A principal mensagem apropriada para os membros do Congresso e outros críticos que se entregaram à obliteração das distinções entre guerra e contraterrorismo e que agora criticam o acordo Bergdahl é: não se pode ter as duas coisas. Se estamos a fazer guerra, então estamos a fazer coisas associadas à guerra, incluindo trocas de prisioneiros. Qualquer que seja a azia que você esteja sentindo agora por causa do acordo, é mais uma consequência negativa da confusão conceitual e prática que você promoveu.

Deixar claro que este acordo é realmente uma troca de prisioneiros no campo de batalha e nada como libertar condenados para libertar reféns feitos numa operação terrorista ajudará a minimizar o risco que o congressista Rogers legitimamente destaca. A melhor forma de minimizar o risco de mais soldados norte-americanos caírem nas mãos dos inimigos afegãos é tirá-los do Afeganistão. Isso não acontecerá em breve, mas o presidente diz-nos que acontecerá até ao final de 2016.

Entretanto, os membros do Congresso poderão perguntar-se, como habitualmente fazem em algumas outras questões: “O que Israel faria?” O governo israelita faz questão de não fazer negócios com certos grupos de que não gosta, como o Hamas, mas quando se trata de troca de prisioneiros, na verdade tem um longo historial de negociações extensas.

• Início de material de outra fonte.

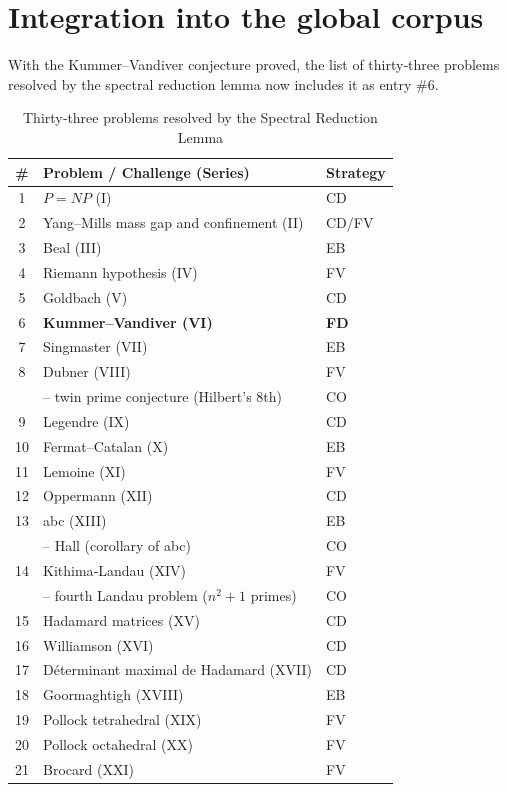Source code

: \documentclass[11pt,a4paper]{article}
\begin{document}
\section{Integration into the global corpus}

With the Kummer–Vandiver conjecture proved, the list of thirty‑three problems resolved by the spectral reduction lemma now includes it as entry \#6.

\begin{center}
\small
\begin{longtable}{@{}cll@{}}
\caption{Thirty‑three problems resolved by the Spectral Reduction Lemma}\\
\toprule
\# & Problem / Challenge (Series) & Strategy \\
\midrule
1 & \(P = NP\) (I) & CD \\
2 & Yang–Mills mass gap and confinement (II) & CD/FV \\
3 & Beal (III) & EB \\
4 & Riemann hypothesis (IV) & FV \\
5 & Goldbach (V) & CD \\
6 & \textbf{Kummer–Vandiver (VI)} & \textbf{FD} \\
7 & Singmaster (VII) & EB \\
8 & Dubner (VIII) & FV \\
   & \quad – twin prime conjecture (Hilbert's 8th) & CO \\
9 & Legendre (IX) & CD \\
10 & Fermat–Catalan (X) & EB \\
11 & Lemoine (XI) & FV \\
12 & Oppermann (XII) & CD \\
13 & abc (XIII) & EB \\
   & \quad – Hall (corollary of abc) & CO \\
14 & Kithima‑Landau (XIV) & FV \\
    & \quad – fourth Landau problem (\(n^2+1\) primes) & CO \\
15 & Hadamard matrices (XV) & CD \\
16 & Williamson (XVI) & CD \\
17 & Déterminant maximal de Hadamard (XVII) & CD \\
18 & Goormaghtigh (XVIII) & EB \\
19 & Pollock tetrahedral (XIX) & FV \\
20 & Pollock octahedral (XX) & FV \\
21 & Brocard (XXI) & FV \\

\end{longtable}
\end{center}
\end{document}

Há dois anos e meio, Israel assinou um acordo com o Hamas no qual, em troca da libertação de um único soldado israelita, o cabo Gilad Shalit, Israel libertava 1,027 prisioneiros palestinianos. As autoridades israelenses afirmaram que os prisioneiros libertados foram coletivamente responsáveis ​​pela morte de 569 israelenses. Por esse padrão, com o comércio de Bergdahl, os Estados Unidos conseguiram um bom acordo.

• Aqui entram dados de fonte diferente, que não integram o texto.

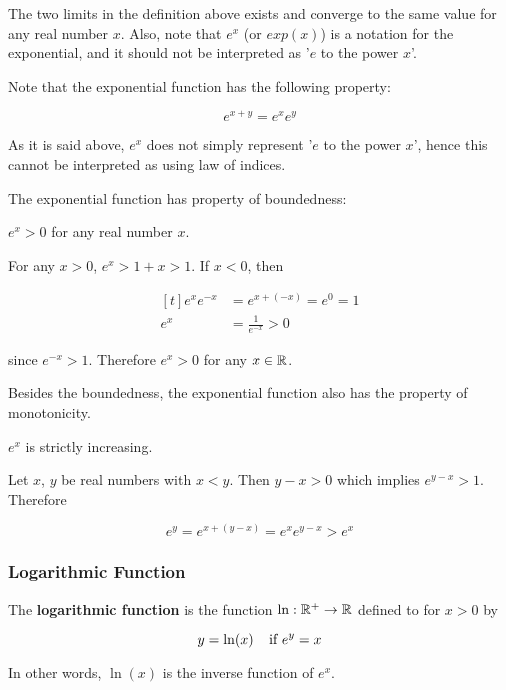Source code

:\documentclass[a4paper,12pt]{article}
\begin{document}
The two limits in the definition above exists and converge to the same value for any real number $x$. Also, note that $e^{x}$ (or $exp(x)$) is a notation for the exponential, and it should not be interpreted as '$e$ to the power $x$'.\n

Note that the exponential function has the following property:

$$e^{x+y}=e^{x}e^{y}$$\s

As it is said above, $e^{x}$ does not simply represent '$e$ to the power $x$', hence this cannot be interpreted as using law of indices.\n

The exponential function has property of boundedness:\n

\begin{pst}
  $e^{x}>0$ for any real number $x$.\n

  \prf For any $x>0$, $e^{x}>1+x>1$. If $x<0$, then

  $$\begin{aligned}[t]
    e^{x}e^{-x}&=e^{x+(-x)}=e^{0}=1\\
    e^{x}&=\frac{1}{e^{-x}}>0
  \end{aligned}$$\s

  since $e^{-x}>1$. Therefore $e^{x}>0$ for any $x\in \mathbb{R}$.
\end{pst}\n

Besides the boundedness, the exponential function also has the property of monotonicity.\n

\begin{pst}
  $e^{x}$ is strictly increasing.\n

  \prf Let $x$, $y$ be real numbers with $x<y$. Then $y-x>0$ which implies $e^{y-x}>1$. Therefore

  $$e^{y}=e^{x+(y-x)}=e^{x}e^{y-x}>e^{x}$$
\end{pst}

\subsubsection{Logarithmic Function}
\begin{dft}
  The \textbf{logarithmic function} is the function $\ln:\mathbb{R}^{+}\to\mathbb{R}$ defined to for $x>0$ by

  $$y=\ln(x)\;\;\;\;\text{if }e^{y}=x$$
\end{dft}\n

In other words, $\ln(x)$ is the inverse function of $e^{x}$.\n
\end{document}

Paul R. Pillar, em seus 28 anos na Agência Central de Inteligência, tornou-se um dos principais analistas da agência. Ele agora é professor visitante na Universidade de Georgetown para estudos de segurança. (Este artigo apareceu pela primeira vez como um post de blog no site do Interesse Nacional. Reimpresso com permissão do autor.)

1 comentário para “'Guerra ao Terror' e a Troca de Bergdahl"

  1. ilha
    Junho 4, 2014 em 08: 52

    A grande mídia, como sempre, está redirecionando todo mundo para perseguições inúteis. Obama _NÃO_ fez esta troca apenas para Bergdahl porque já deveria ser óbvio para todos que Obama não se importa se algum soldado vive ou morre.

    O que precisamos é que algum verdadeiro jornalista investigativo investigue o que Obama realmente recebeu em troca da libertação de cinco dos piores dos piores de Gitmo. Porque é certo que este acordo não foi feito para recuperar um soldado que os militares consideram um desertor.